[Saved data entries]

+-------+

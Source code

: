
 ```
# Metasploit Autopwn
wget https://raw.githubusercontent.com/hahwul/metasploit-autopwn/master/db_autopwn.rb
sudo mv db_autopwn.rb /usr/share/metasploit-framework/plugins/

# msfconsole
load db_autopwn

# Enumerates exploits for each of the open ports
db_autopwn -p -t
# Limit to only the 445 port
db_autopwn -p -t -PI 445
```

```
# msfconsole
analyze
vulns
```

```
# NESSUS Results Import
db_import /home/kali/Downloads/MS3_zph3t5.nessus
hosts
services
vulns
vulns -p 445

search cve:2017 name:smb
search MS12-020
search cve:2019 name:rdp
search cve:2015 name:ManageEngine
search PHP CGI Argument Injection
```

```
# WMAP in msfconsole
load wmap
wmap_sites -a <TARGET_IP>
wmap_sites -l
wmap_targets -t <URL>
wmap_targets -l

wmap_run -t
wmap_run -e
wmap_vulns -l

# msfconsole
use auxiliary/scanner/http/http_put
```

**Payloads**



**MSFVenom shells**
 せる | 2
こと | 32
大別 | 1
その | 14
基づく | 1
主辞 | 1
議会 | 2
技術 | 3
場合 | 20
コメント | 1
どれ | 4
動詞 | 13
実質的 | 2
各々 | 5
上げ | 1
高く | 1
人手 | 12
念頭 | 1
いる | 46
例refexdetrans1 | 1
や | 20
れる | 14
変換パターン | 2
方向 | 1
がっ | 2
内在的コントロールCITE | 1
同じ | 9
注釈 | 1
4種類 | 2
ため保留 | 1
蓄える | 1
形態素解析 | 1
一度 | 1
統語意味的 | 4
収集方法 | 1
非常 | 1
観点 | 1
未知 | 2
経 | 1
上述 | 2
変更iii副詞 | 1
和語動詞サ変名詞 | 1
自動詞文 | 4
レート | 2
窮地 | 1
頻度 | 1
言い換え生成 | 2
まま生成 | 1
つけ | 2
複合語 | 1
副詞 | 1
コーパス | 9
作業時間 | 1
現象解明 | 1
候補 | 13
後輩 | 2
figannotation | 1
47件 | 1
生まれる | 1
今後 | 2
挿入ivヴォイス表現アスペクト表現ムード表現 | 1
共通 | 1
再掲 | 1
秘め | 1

+-------+

All records are to be restated exactly, from the first line to the last line.

§ SOLUTION TO THIS EXERCISE:
Source code

:
 ```
# Metasploit Autopwn
wget https://raw.githubusercontent.com/hahwul/metasploit-autopwn/master/db_autopwn.rb
sudo mv db_autopwn.rb /usr/share/metasploit-framework/plugins/

# msfconsole
load db_autopwn

# Enumerates exploits for each of the open ports
db_autopwn -p -t
# Limit to only the 445 port
db_autopwn -p -t -PI 445
```

```
# msfconsole
analyze
vulns
```

```
# NESSUS Results Import
db_import /home/kali/Downloads/MS3_zph3t5.nessus
hosts
services
vulns
vulns -p 445

search cve:2017 name:smb
search MS12-020
search cve:2019 name:rdp
search cve:2015 name:ManageEngine
search PHP CGI Argument Injection
```

```
# WMAP in msfconsole
load wmap
wmap_sites -a <TARGET_IP>
wmap_sites -l
wmap_targets -t <URL>
wmap_targets -l

wmap_run -t
wmap_run -e
wmap_vulns -l

# msfconsole
use auxiliary/scanner/http/http_put
```

**Payloads**



**MSFVenom shells**
 せる | 2
こと | 32
大別 | 1
その | 14
基づく | 1
主辞 | 1
議会 | 2
技術 | 3
場合 | 20
コメント | 1
どれ | 4
動詞 | 13
実質的 | 2
各々 | 5
上げ | 1
高く | 1
人手 | 12
念頭 | 1
いる | 46
例refexdetrans1 | 1
や | 20
れる | 14
変換パターン | 2
方向 | 1
がっ | 2
内在的コントロールCITE | 1
同じ | 9
注釈 | 1
4種類 | 2
ため保留 | 1
蓄える | 1
形態素解析 | 1
一度 | 1
統語意味的 | 4
収集方法 | 1
非常 | 1
観点 | 1
未知 | 2
経 | 1
上述 | 2
変更iii副詞 | 1
和語動詞サ変名詞 | 1
自動詞文 | 4
レート | 2
窮地 | 1
頻度 | 1
言い換え生成 | 2
まま生成 | 1
つけ | 2
複合語 | 1
副詞 | 1
コーパス | 9
作業時間 | 1
現象解明 | 1
候補 | 13
後輩 | 2
figannotation | 1
47件 | 1
生まれる | 1
今後 | 2
挿入ivヴォイス表現アスペクト表現ムード表現 | 1
共通 | 1
再掲 | 1
秘め | 1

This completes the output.